Donc, au fond, on peut optimiser le fonctionnement actuel pour maintenir la croissance, et surtout ne mettre en œuvre aucune action pouvant nuire à la compétitivité des grandes entreprises. Car en effet, la compétitivité est la condition
sine qua none de la croissance. Outre que la notion de "compétitivité" mériterait d'être interrogée, l'idée de croissance constitue l'alpha et l'omega de la pensée économique.
Pourtant cette idée se heurte à plusieurs écueils. Par exemple, comment fait-on sachant que si tout le monde sur terre vivait comme nous (et nous ne sommes pas les "pires"), il faudrait 3 planètes ? Bien sûr, la réponse immédiate est "tu as envie de vivre sans chauffage, éclairé à la bougie ?".
Rien n'empêche pourtant d'y réfléchir. Quand je suis dans un embouteillage, je fais de la croissance. Je consomme du carburant, j'utilise ma voiture. Comme je m'énerve, ma tension monte, je vais voir le docteur qui me prescrit des antihypertenseurs, des antidépresseurs (croissance encore). Tandis que si je vais au travail à vélo (en admettant que ce soit faisable), paf, la croissance s'écroule. Mon vélo coûte une misère à entretenir, l'effort physique me maintient en meilleure forme et je suis moins malade. Je vais moins voir le médecin et consomme moins de médocs.
Je passe ma soirée à manger une pizza livrée devant Netflix, c'est bon pour la croissance. J'anime le club local de karaté ou de course à pied et bim, ma contribution au PIB s'écroule.
Donc cette notion de croissance à laquelle on est si attachée est très discutable en fait. Elle est souvent associée à la notion de "globalisation" et de "rapidité". Tout est sensé aller plus vite, il ne faut donc plus réfléchir. Or ce moment suspendu pourrait nous permettre de repenser pas mal de modes de fonctionnements.

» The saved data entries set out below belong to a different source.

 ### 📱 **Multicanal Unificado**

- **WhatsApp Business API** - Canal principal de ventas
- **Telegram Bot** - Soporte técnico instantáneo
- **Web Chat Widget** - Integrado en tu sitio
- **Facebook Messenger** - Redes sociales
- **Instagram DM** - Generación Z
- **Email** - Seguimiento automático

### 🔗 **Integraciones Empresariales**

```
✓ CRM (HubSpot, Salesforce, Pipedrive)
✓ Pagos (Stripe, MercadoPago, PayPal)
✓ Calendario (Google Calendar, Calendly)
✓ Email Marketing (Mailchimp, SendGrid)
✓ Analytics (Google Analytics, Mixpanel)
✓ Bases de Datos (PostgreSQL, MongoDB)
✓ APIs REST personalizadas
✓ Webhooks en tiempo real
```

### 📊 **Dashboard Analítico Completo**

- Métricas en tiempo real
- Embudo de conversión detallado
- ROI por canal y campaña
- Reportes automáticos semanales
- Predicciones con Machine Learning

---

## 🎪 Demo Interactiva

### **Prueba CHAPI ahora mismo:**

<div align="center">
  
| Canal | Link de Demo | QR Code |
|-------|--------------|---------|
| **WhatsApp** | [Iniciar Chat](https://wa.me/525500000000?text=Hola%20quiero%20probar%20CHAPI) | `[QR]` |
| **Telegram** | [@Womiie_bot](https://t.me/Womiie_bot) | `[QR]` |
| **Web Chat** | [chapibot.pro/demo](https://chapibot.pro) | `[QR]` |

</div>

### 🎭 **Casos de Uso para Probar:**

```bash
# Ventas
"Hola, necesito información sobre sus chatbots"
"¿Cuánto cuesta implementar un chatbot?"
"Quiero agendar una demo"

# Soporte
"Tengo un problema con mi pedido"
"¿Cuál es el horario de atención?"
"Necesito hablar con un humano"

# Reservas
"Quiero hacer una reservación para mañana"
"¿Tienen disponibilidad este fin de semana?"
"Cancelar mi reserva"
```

Une vision et une action à court terme sont nécessaires, ne serait-ce que pour soutenir celles et ceux, personnes physiques ou morales, durement touchés par l'arrêt d'activité, pour leur permettre de traverser cette période. Pour beaucoup de salariés ou non salariés, ce moment est un drame sans fin.
Mais la seule perspective dessinée pour l'instant est le retour le plus rapide au "business à usual". Avec des personnes comme Lemaire ou Darmanin, ceci dit, rien d'étonnant. Ce dernier a d'ailleurs encore parlé ce matin de retour le plus rapide possible "au monde d'avant" (le fameux "nouveau monde" qui ressemblait furieusement à l'ancien).

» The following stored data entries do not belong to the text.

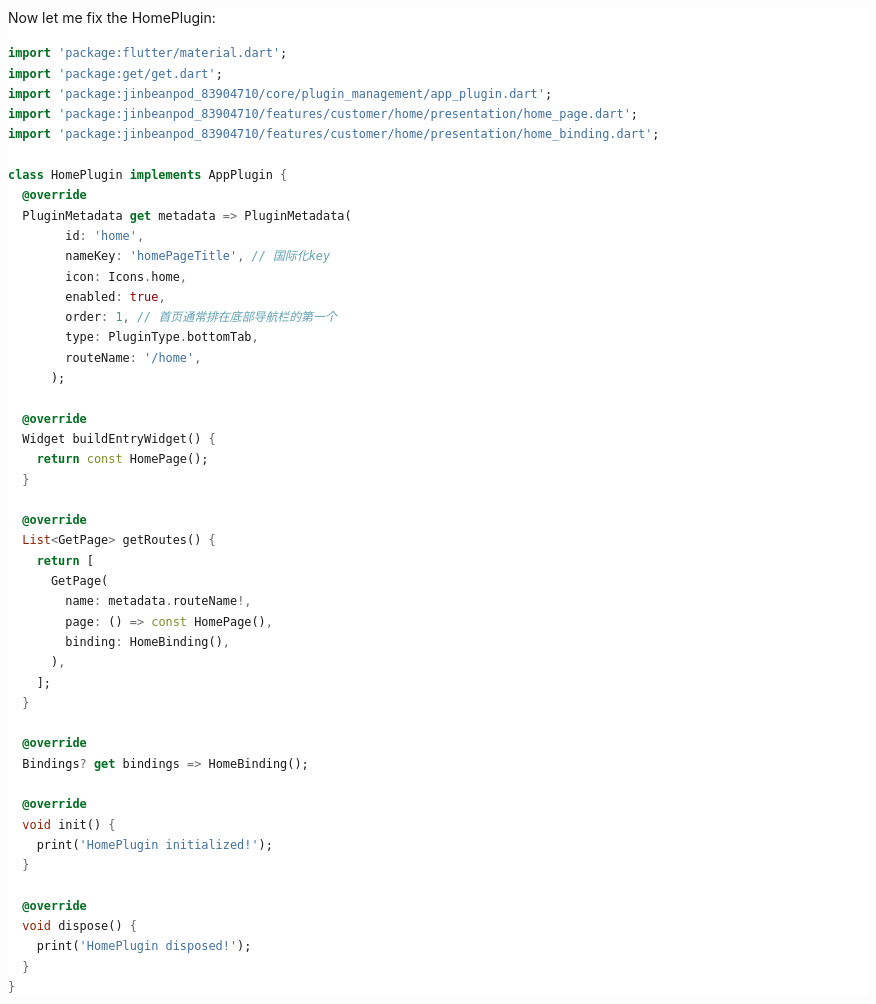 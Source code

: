 Now let me fix the HomePlugin:


```dart
import 'package:flutter/material.dart';
import 'package:get/get.dart';
import 'package:jinbeanpod_83904710/core/plugin_management/app_plugin.dart';
import 'package:jinbeanpod_83904710/features/customer/home/presentation/home_page.dart';
import 'package:jinbeanpod_83904710/features/customer/home/presentation/home_binding.dart';

class HomePlugin implements AppPlugin {
  @override
  PluginMetadata get metadata => PluginMetadata(
        id: 'home',
        nameKey: 'homePageTitle', // 国际化key
        icon: Icons.home,
        enabled: true,
        order: 1, // 首页通常排在底部导航栏的第一个
        type: PluginType.bottomTab,
        routeName: '/home',
      );

  @override
  Widget buildEntryWidget() {
    return const HomePage();
  }

  @override
  List<GetPage> getRoutes() {
    return [
      GetPage(
        name: metadata.routeName!,
        page: () => const HomePage(),
        binding: HomeBinding(),
      ),
    ];
  }

  @override
  Bindings? get bindings => HomeBinding();

  @override
  void init() {
    print('HomePlugin initialized!');
  }

  @override
  void dispose() {
    print('HomePlugin disposed!');
  }
}
```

Le gouvernement permet de rogner sur les maigres limites à l'épandage de pesticides (
ramenées de 5m à 3m des habitations). Le ministère du Travail
fournit des "instructions" aux Inspecteurs du Travail si progressistes que certains de leurs syndicats envisagent de porter l'affaire devant le Bureau International du Travail. Un article du Monde de ce jour montre le
travail des Lobbies pour mettre à terre ou repousser aux calendes grecques les maigres avancées en matière d'environnement.
Pourtant, cette période montre également quelques initiatives très intéressantes. Les circuits courts se réinventent pour améliorer leur distribution, le télétravail se met en place avec plus ou moins de bonheur, mais montre que dans certaines grosses entreprises une organisation différente de l'activité peut être pensée. L'école à distance, pour peu que l'on dispose des outils, permet également une approche différente.
J'ai trouvé le "nous devons nous réinventer, moi le premier" de Macron un peu court en conclusion d'un discours qui ne disait rien sur le fond (à part cette date martelée du 11 mai). D'un simple point de vue humain, on aurait pu s'attendre à quelques propositions d'aménagement à l'attention de ceux pour qui le confinement est très dur à vivre (logements exigus ou autre) et qui venaient d'apprendre que cela durerait encore au moins un mois...
Et en écho aux citations précédentes, la citation d'un économiste que j'aime bien:
"Non seulement les adversaires de la croissance ne sont pas des ennemis du développement, mais ils sont sans doute les meilleurs défenseurs de la civilisation, l'autre nom du développement."